GOAL OF THE EXERCISE => Below are the records. State how many of their lines contain "getcomposer", with nothing else.

Stored data:
◆ ◆ ◆ ◆ ◆ ◆ ◆
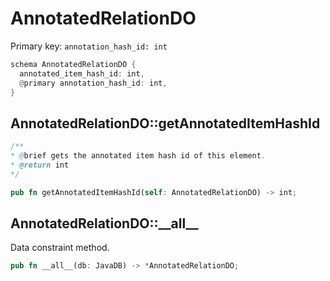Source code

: # AnnotatedRelationDO

Primary key: `annotation_hash_id: int`

```rust
schema AnnotatedRelationDO {
  annotated_item_hash_id: int,
  @primary annotation_hash_id: int,
}
```
## AnnotatedRelationDO::getAnnotatedItemHashId

```java
/**
* @brief gets the annotated item hash id of this element.
* @return int
*/
```
```rust
pub fn getAnnotatedItemHashId(self: AnnotatedRelationDO) -> int;
```
## AnnotatedRelationDO::\_\_all\_\_

Data constraint method.

```rust
pub fn __all__(db: JavaDB) -> *AnnotatedRelationDO;
```

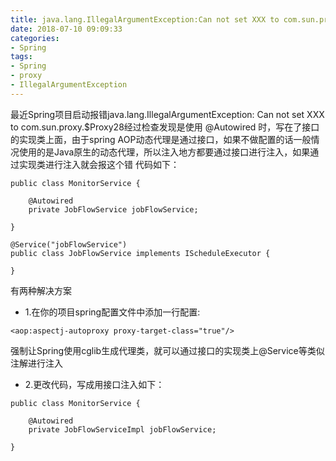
 ```yaml
---
title: java.lang.IllegalArgumentException:Can not set XXX to com.sun.proxy.$Proxy28
date: 2018-07-10 09:09:33
categories: 
- Spring
tags:
- Spring
- proxy
- IllegalArgumentException
---
```

最近Spring项目启动报错java.lang.IllegalArgumentException: Can not set XXX to com.sun.proxy.$Proxy28经过检查发现是使用 @Autowired 时，写在了接口的实现类上面，由于spring AOP动态代理是通过接口，如果不做配置的话一般情况使用的是Java原生的动态代理，所以注入地方都要通过接口进行注入，如果通过实现类进行注入就会报这个错
代码如下：

```
public class MonitorService {

    @Autowired
    private JobFlowService jobFlowService;

}	
```
```
@Service("jobFlowService")
public class JobFlowService implements IScheduleExecutor {
	
}
```
有两种解决方案

- 1.在你的项目spring配置文件中添加一行配置:

```
<aop:aspectj-autoproxy proxy-target-class="true"/>
```
强制让Spring使用cglib生成代理类，就可以通过接口的实现类上@Service等类似注解进行注入
- 2.更改代码，写成用接口注入如下：

```
public class MonitorService {

    @Autowired
    private JobFlowServiceImpl jobFlowService;

}	
```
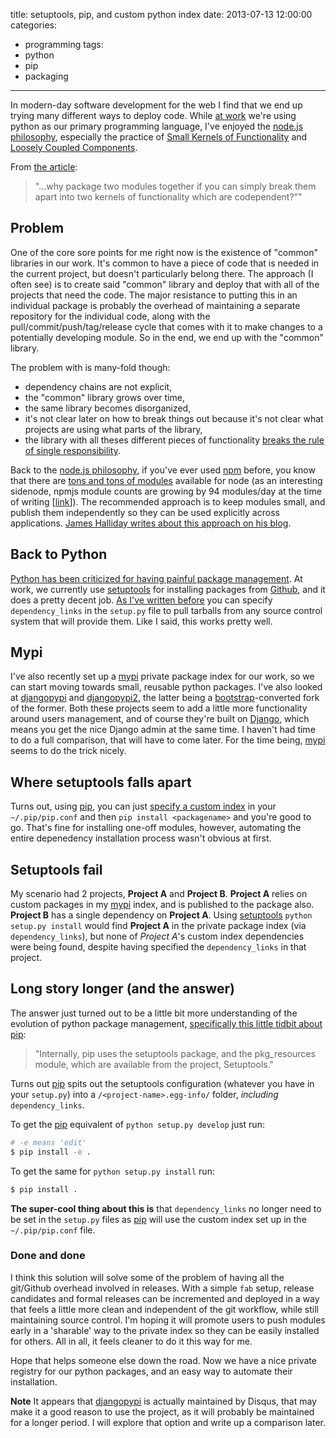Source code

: title: setuptools, pip, and custom python index
date: 2013-07-13 12:00:00
categories:
 - programming
tags:
 - python
 - pip
 - packaging
--- 

In modern-day software development for the web I find that we end up trying many different ways to deploy code. While [at work](http://strathcom.com/) we're using python as our primary programming language, I've enjoyed the [node.js philosophy][1], especially the practice of [Small Kernels of Functionality][1] and [Loosely Coupled Components][1]. 

From [the article][5]\:

 > "...why package two modules together if you can simply break them apart into two kernels of functionality which are codependent?""

Problem
---
One of the core sore points for me right now is the existence of "common" libraries in our work. It's common to have a piece of code that is needed in the current project, but doesn't particularly belong there. The approach (I often see) is to create said "common" library and deploy that with all of the projects that need the code. The major resistance to putting this in an individual package is probably the overhead of maintaining a separate repository for the individual code, along with the pull/commit/push/tag/release cycle that comes with it to make changes to a potentially developing module. So in the end, we end up with the "common" library.

The problem with is many-fold though:

 * dependency chains are not explicit,
 * the "common" library grows over time,
 * the same library becomes disorganized,
 * it's not clear later on how to break things out because it's not clear what projects are using what parts of the library,
 * the library with all theses different pieces of functionality [breaks the rule of single responsibility][6].

Back to the [node.js philosophy][1], if you've ever used [npm][2] before, you know that there are [tons and tons of modules][3] available for node (as an interesting sidenode, npmjs module counts are growing by 94 modules/day at the time of writing [[link][3]]). The recommended approach is to keep modules small, and publish them independently so they can be used explicitly across applications. [James Halliday writes about this approach on his blog][4].

Back to Python
---
[Python has been criticized for having painful package management][7]. At work, we currently use [setuptools][8] for installing packages from [Github][9], and it does a pretty decent job. [As I've written before][10] you can specify `dependency_links` in the `setup.py` file to pull tarballs from any source control system that will provide them. Like I said, this works pretty well.

Mypi
---
I've also recently set up a [mypi][11] private package index for our work, so we can start moving towards small, reusable python packages. I've also looked at [djangopypi][12] and [djangopypi2][13], the latter being a [bootstrap][14]-converted fork of the former. Both these projects seem to add a little more functionality around users management, and of course they're built on [Django][14], which means you get the nice Django admin at the same time. I haven't had time to do a full comparison, that will have to come later. For the time being, [mypi][11] seems to do the trick nicely.

Where setuptools falls apart
---
Turns out, using [pip][15], you can just [specify a custom index][16] in your `~/.pip/pip.conf` and then `pip install <packagename>` and you're good to go. That's fine for installing one-off modules, however, automating the entire depenedency installation process wasn't obvious at first. 

Setuptools fail
---
My scenario had 2 projects, **Project A** and **Project B**. **Project A** relies on custom packages in my [mypi][11] index, and is published to the package also. **Project B** has a single dependency on **Project A**. Using [setuptools][8] `python setup.py install` would find **Project A** in the private package index (via `dependency_links`), but none of *Project A*'s custom index dependencies were being found, despite having specified the `dependency_links` in that project.

Long story longer (and the answer)
---
The answer just turned out to be a little bit more understanding of the evolution of python package management, [specifically this little tidbit about pip][17]:

> "Internally, pip uses the setuptools package, and the pkg_resources module, which are available from the project, Setuptools."

Turns out [pip][15] spits out the setuptools configuration (whatever you have in your `setup.py`) into a `/<project-name>.egg-info/` folder, *including* `dependency_links`. 


To get the [pip][15] equivalent of `python setup.py develop` just run:
 
 ``` bash
# -e means 'edit'
$ pip install -e .
```

To get the same for `python setup.py install` run:

``` bash
$ pip install .
```

 **The super-cool thing about this is** that `dependency_links` no longer need to be set in the `setup.py` files as [pip][15] will use the custom index set up in the `~/.pip/pip.conf` file.

### Done and done
I think this solution will solve some of the problem of having all the git/Github overhead involved in releases. With a simple `fab` setup, release candidates and formal releases can be incremented and deployed in a way that feels a little more clean and independent of the git workflow, while still maintaining source control. I'm hoping it will promote users to push modules early in a 'sharable' way to the private index so they can be easily installed for others. All in all, it feels cleaner to do it this way for me.

Hope that helps someone else down the road. Now we have a nice private registry for our python packages, and an easy way to automate their installation.


**Note** It appears that [djangopypi][12] is actually maintained by Disqus, that may make it a good reason to use the project, as it will probably be maintained for a longer period. I will explore that option and write up a comparison later.

[1]: http://blog.nodejitsu.com/the-nodejs-philosophy
[2]: http://npmjs.org
[3]: http://modulecounts.com/
[4]: http://substack.net/how_I_write_modules
[5]: http://blog.nodejitsu.com/the-nodejs-philosophy
[6]: http://en.wikipedia.org/wiki/Single_responsibility_principle
[7]: http://www.simplistix.co.uk/presentations/python_package_management_08/python_package_management_08.pdf
[8]: https://pythonhosted.org/setuptools/index.html
[9]: http://github.com/
[10]: http://blog.aaronfay.ca/github-setuptools-awesomeness
[11]: http://exhuma.github.io/mypi/
[12]: https://github.com/disqus/djangopypi
[13]: https://djangopypi2.readthedocs.org/en/latest/
[14]: http://djangoproject.com/
[15]: http://www.pip-installer.org/en/latest/
[16]: http://exhuma.github.io/mypi/index-config.html#downloading-installing-packages-from-the-index
[17]: http://www.pip-installer.org/en/release-1.4/logic.html#setuptools-pkg-resources
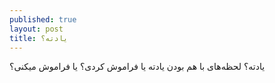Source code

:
```yaml
---
published: true
layout: post
title: یادته؟
---
```


یادته؟ لحظه‌های با هم بودن یادته یا فراموش کردی؟ یا فراموش میکنی؟
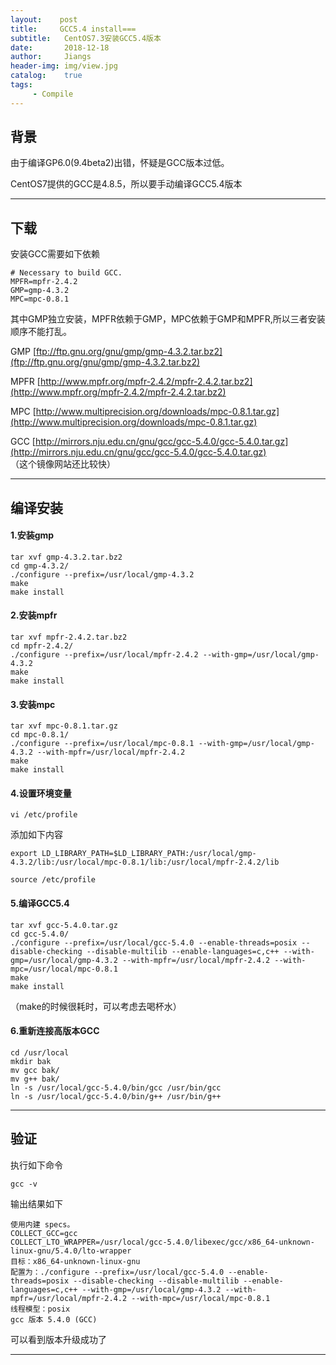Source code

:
 ```yaml
---
layout:    post
title:     GCC5.4 install===
subtitle:   CentOS7.3安装GCC5.4版本   
date:       2018-12-18
author:     Jiangs
header-img: img/view.jpg
catalog:    true
tags:
     - Compile
---
```


## 背景

由于编译GP6.0(9.4beta2)出错，怀疑是GCC版本过低。

CentOS7提供的GCC是4.8.5，所以要手动编译GCC5.4版本

---

## 下载

安装GCC需要如下依赖


    # Necessary to build GCC.
    MPFR=mpfr-2.4.2
    GMP=gmp-4.3.2
    MPC=mpc-0.8.1

其中GMP独立安装，MPFR依赖于GMP，MPC依赖于GMP和MPFR,所以三者安装顺序不能打乱。

GMP [ftp://ftp.gnu.org/gnu/gmp/gmp-4.3.2.tar.bz2](ftp://ftp.gnu.org/gnu/gmp/gmp-4.3.2.tar.bz2)

MPFR [http://www.mpfr.org/mpfr-2.4.2/mpfr-2.4.2.tar.bz2](http://www.mpfr.org/mpfr-2.4.2/mpfr-2.4.2.tar.bz2)

MPC  [http://www.multiprecision.org/downloads/mpc-0.8.1.tar.gz](http://www.multiprecision.org/downloads/mpc-0.8.1.tar.gz)

GCC  [http://mirrors.nju.edu.cn/gnu/gcc/gcc-5.4.0/gcc-5.4.0.tar.gz](http://mirrors.nju.edu.cn/gnu/gcc/gcc-5.4.0/gcc-5.4.0.tar.gz)       
（这个镜像网站还比较快）

---

## 编译安装

#### 1.安装gmp

```
tar xvf gmp-4.3.2.tar.bz2               
cd gmp-4.3.2/               
./configure --prefix=/usr/local/gmp-4.3.2               
make    
make install
``` 

#### 2.安装mpfr

```
tar xvf mpfr-2.4.2.tar.bz2
cd mpfr-2.4.2/
./configure --prefix=/usr/local/mpfr-2.4.2 --with-gmp=/usr/local/gmp-4.3.2
make
make install
```

#### 3.安装mpc

```
tar xvf mpc-0.8.1.tar.gz
cd mpc-0.8.1/
./configure --prefix=/usr/local/mpc-0.8.1 --with-gmp=/usr/local/gmp-4.3.2 --with-mpfr=/usr/local/mpfr-2.4.2
make
make install
```

#### 4.设置环境变量
`vi /etc/profile`

添加如下内容

    export LD_LIBRARY_PATH=$LD_LIBRARY_PATH:/usr/local/gmp-4.3.2/lib:/usr/local/mpc-0.8.1/lib:/usr/local/mpfr-2.4.2/lib

`source /etc/profile`

#### 5.编译GCC5.4

```
tar xvf gcc-5.4.0.tar.gz
cd gcc-5.4.0/
./configure --prefix=/usr/local/gcc-5.4.0 --enable-threads=posix --disable-checking --disable-multilib --enable-languages=c,c++ --with-gmp=/usr/local/gmp-4.3.2 --with-mpfr=/usr/local/mpfr-2.4.2 --with-mpc=/usr/local/mpc-0.8.1
make
make install
```

（make的时候很耗时，可以考虑去喝杯水）

#### 6.重新连接高版本GCC

```
cd /usr/local
mkdir bak
mv gcc bak/
mv g++ bak/
ln -s /usr/local/gcc-5.4.0/bin/gcc /usr/bin/gcc
ln -s /usr/local/gcc-5.4.0/bin/g++ /usr/bin/g++
```

---

## 验证

执行如下命令

`gcc -v`

输出结果如下

```
使用内建 specs。
COLLECT_GCC=gcc
COLLECT_LTO_WRAPPER=/usr/local/gcc-5.4.0/libexec/gcc/x86_64-unknown-linux-gnu/5.4.0/lto-wrapper
目标：x86_64-unknown-linux-gnu
配置为：./configure --prefix=/usr/local/gcc-5.4.0 --enable-threads=posix --disable-checking --disable-multilib --enable-languages=c,c++ --with-gmp=/usr/local/gmp-4.3.2 --with-mpfr=/usr/local/mpfr-2.4.2 --with-mpc=/usr/local/mpc-0.8.1
线程模型：posix
gcc 版本 5.4.0 (GCC)
```

可以看到版本升级成功了

---


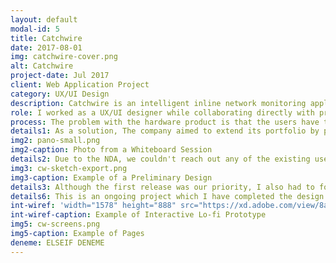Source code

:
```yaml
---
layout: default
modal-id: 5
title: Catchwire
date: 2017-08-01
img: catchwire-cover.png
alt: Catchwire
project-date: Jul 2017
client: Web Application Project
category: UX/UI Design
description: Catchwire is an intelligent inline network monitoring appliance to detect threats to high value and remote areas of the network. It monitors, collects, processes, filters and redirects data traffic to leading collector. Scaling from single endpoint to entire networks, it provides its users with various possibilities as a powerful hardware product. The product has been on the market for a couple of years and been managed manually. 
role: I worked as a UX/UI designer while collaborating directly with product manager and development team. I was responsible for assisting the generation of project requirements, designing the information architecture, producing user flows and wireframes as well as user interfaces. 
process: The problem with the hardware product is that the users have to configure the devices within the system by command line. There was no prior user interface. This requires not only a high level of expertise but also an extra effort to customize and automatize individual processes. 
details1: As a solution, The company aimed to extend its portfolio by providing a web-based administration panel that would enable the users to configure the device and to ease the utilization process.  
img2: pano-small.png
img2-caption: Photo from a Whiteboard Session
details2: Due to the NDA, we couldn't reach out any of the existing users to conduct user interviews until we release the first iteration. To learn more about the possible use cases of the device and the competitors' products, we researched on network monitoring processes online, analyzed competitors' products, features and user interfaces. With the information gathered, we discussed the possible use cases to identify what tasks to be accomplished by the users and generated the list of potential features. After several brainstorming sessions with the team, we prioritized the features for the first release. 
img3: cw-sketch-export.png
img3-caption: Example of a Preliminary Design
details3: Although the first release was our priority, I also had to foresee the upcoming features and usage of the product so that we can further plan the implementation process. I worked closely with the development team during sketching the design alternatives to accelerate our design process. Among several alternatives, we synthesized the optimal solution and development team started to work on the back end components while I was fine tuning the interaction design. I have submitted several interactive lo-fi prototypes before starting to work on visual design. 
details6: This is an ongoing project which I have completed the design requirements for the first release. I have to wait until the first release to start interviewing the users due to the business strategy of the client and then we will work on enhancing the product. 
int-wiref: 'width="1578" height="888" src="https://xd.adobe.com/view/8afa15ef-81ff-4b8a-8a4c-ec4826c9542c" frameborder="0" allowfullscreen'
int-wiref-caption: Example of Interactive Lo-fi Prototype
img5: cw-screens.png
img5-caption: Example of Pages
deneme: ELSEIF DENEME
---
```


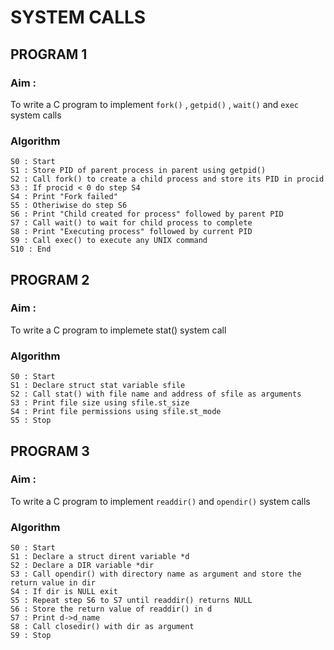 # SYSTEM CALLS

## PROGRAM 1

### Aim : 
To write a C program to implement `fork()` , `getpid()` , `wait()` and `exec` system calls

### Algorithm
```
S0 : Start
S1 : Store PID of parent process in parent using getpid()
S2 : Call fork() to create a child process and store its PID in procid
S3 : If procid < 0 do step S4
S4 : Print "Fork failed"
S5 : Otheriwise do step S6
S6 : Print "Child created for process" followed by parent PID
S7 : Call wait() to wait for child process to complete
S8 : Print "Executing process" followed by current PID
S9 : Call exec() to execute any UNIX command
S10 : End
```

## PROGRAM 2

### Aim :
To write a C program to implemete stat() system call

### Algorithm
```
S0 : Start
S1 : Declare struct stat variable sfile
S2 : Call stat() with file name and address of sfile as arguments
S3 : Print file size using sfile.st_size
S4 : Print file permissions using sfile.st_mode
S5 : Stop
```

## PROGRAM 3

### Aim :
To write a C program to implement `readdir()` and `opendir()` system calls

### Algorithm
```
S0 : Start
S1 : Declare a struct dirent variable *d
S2 : Declare a DIR variable *dir
S3 : Call opendir() with directory name as argument and store the return value in dir
S4 : If dir is NULL exit
S5 : Repeat step S6 to S7 until readdir() returns NULL
S6 : Store the return value of readdir() in d
S7 : Print d->d_name
S8 : Call closedir() with dir as argument
S9 : Stop
```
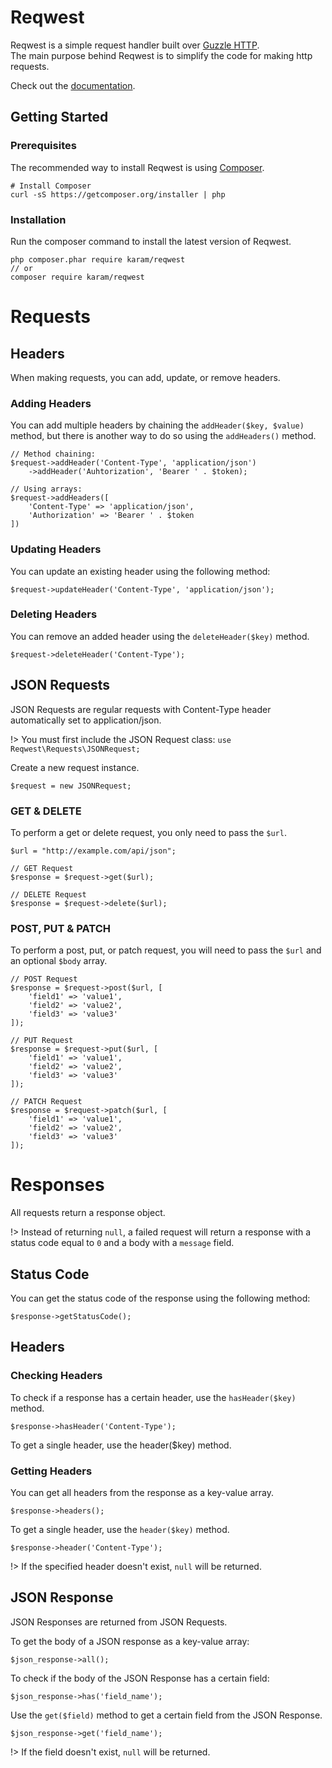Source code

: # Reqwest

Reqwest is a simple request handler built over [Guzzle HTTP](https://github.com/guzzle/guzzle).<br>
The main purpose behind Reqwest is to simplify the code for making http requests.

Check out the [documentation](https://reqwest.karam.app).

## Getting Started

### Prerequisites

The recommended way to install Reqwest is using [Composer](https://getcomposer.org).<br>

```
# Install Composer
curl -sS https://getcomposer.org/installer | php
```

### Installation

Run the composer command to install the latest version of Reqwest.

```
php composer.phar require karam/reqwest
// or
composer require karam/reqwest
```

# Requests

## Headers

When making requests, you can add, update, or remove headers.<br>

### Adding Headers

You can add multiple headers by chaining the `addHeader($key, $value)` method, but there is another way to do so using the `addHeaders()` method.

```
// Method chaining:
$request->addHeader('Content-Type', 'application/json')
    ->addHeader('Auhtorization', 'Bearer ' . $token);

// Using arrays:
$request->addHeaders([
    'Content-Type' => 'application/json',
    'Authorization' => 'Bearer ' . $token
])
```

### Updating Headers

You can update an existing header using the following method:

```
$request->updateHeader('Content-Type', 'application/json');
```

### Deleting Headers

You can remove an added header using the `deleteHeader($key)` method.

```
$request->deleteHeader('Content-Type');
```

## JSON Requests

JSON Requests are regular requests with Content-Type header automatically set to application/json.

!> You must first include the JSON Request class: `use Reqwest\Requests\JSONRequest;`

Create a new request instance.
```
$request = new JSONRequest;
```

### GET & DELETE

To perform a get or delete request, you only need to pass the `$url`.

```
$url = "http://example.com/api/json";

// GET Request
$response = $request->get($url);

// DELETE Request
$response = $request->delete($url);
```

### POST, PUT & PATCH

To perform a post, put, or patch request, you will need to pass the `$url` and an optional `$body` array.

```
// POST Request
$response = $request->post($url, [
    'field1' => 'value1',
    'field2' => 'value2',
    'field3' => 'value3'
]);

// PUT Request
$response = $request->put($url, [
    'field1' => 'value1',
    'field2' => 'value2',
    'field3' => 'value3'
]);

// PATCH Request
$response = $request->patch($url, [
    'field1' => 'value1',
    'field2' => 'value2',
    'field3' => 'value3'
]);
```

# Responses

All requests return a response object.

!> Instead of returning `null`, a failed request will return a response with a status code equal to `0` and a body with a `message` field.

## Status Code

You can get the status code of the response using the following method:

```
$response->getStatusCode();
```

## Headers

### Checking Headers

To check if a response has a certain header, use the `hasHeader($key)` method.

```
$response->hasHeader('Content-Type');
```

To get a single header, use the header($key) method.

### Getting Headers

You can get all headers from the response as a key-value array.

```
$response->headers();
```

To get a single header, use the `header($key)` method.

```
$response->header('Content-Type');
```

!> If the specified header doesn't exist, `null` will be returned.

## JSON Response

JSON Responses are returned from JSON Requests.

To get the body of a JSON response as a key-value array:
```
$json_response->all();
```

To check if the body of the JSON Response has a certain field:
```
$json_response->has('field_name');
```

Use the `get($field)` method to get a certain field from the JSON Response.
```
$json_response->get('field_name');
```

!> If the field doesn't exist, `null` will be returned.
◆ ◆ ◆ ◆ ◆ ◆ ◆
EXERCISE ANSWER => 2